Saved entries:
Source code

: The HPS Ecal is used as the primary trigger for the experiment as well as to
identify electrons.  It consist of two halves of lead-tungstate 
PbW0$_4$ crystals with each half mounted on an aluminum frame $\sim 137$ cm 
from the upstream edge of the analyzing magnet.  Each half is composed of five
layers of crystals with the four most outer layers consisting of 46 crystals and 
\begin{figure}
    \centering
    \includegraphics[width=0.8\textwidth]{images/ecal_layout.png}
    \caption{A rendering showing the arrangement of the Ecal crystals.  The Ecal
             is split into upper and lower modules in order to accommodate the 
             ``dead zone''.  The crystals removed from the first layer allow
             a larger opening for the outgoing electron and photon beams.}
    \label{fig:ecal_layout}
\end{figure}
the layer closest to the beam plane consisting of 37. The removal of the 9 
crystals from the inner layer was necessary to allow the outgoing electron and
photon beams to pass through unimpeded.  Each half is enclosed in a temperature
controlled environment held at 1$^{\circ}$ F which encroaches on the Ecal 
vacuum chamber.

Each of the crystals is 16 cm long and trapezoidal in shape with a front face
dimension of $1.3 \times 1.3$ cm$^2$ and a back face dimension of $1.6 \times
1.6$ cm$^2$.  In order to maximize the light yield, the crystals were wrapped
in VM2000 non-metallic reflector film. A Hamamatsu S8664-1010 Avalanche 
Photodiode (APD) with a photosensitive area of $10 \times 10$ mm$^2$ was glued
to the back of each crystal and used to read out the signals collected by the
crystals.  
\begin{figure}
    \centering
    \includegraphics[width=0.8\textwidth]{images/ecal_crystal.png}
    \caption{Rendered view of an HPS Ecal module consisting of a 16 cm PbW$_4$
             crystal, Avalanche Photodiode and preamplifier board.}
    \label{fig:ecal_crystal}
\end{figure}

ASSIGNMENT:
Going from the line that contains "to the back" to the last line of the records, reproduce every line as written.

RESPONSE AREA:
to the back of each crystal and used to read out the signals collected by the
crystals.  
\begin{figure}
    \centering
    \includegraphics[width=0.8\textwidth]{images/ecal_crystal.png}
    \caption{Rendered view of an HPS Ecal module consisting of a 16 cm PbW$_4$
             crystal, Avalanche Photodiode and preamplifier board.}
    \label{fig:ecal_crystal}
\end{figure}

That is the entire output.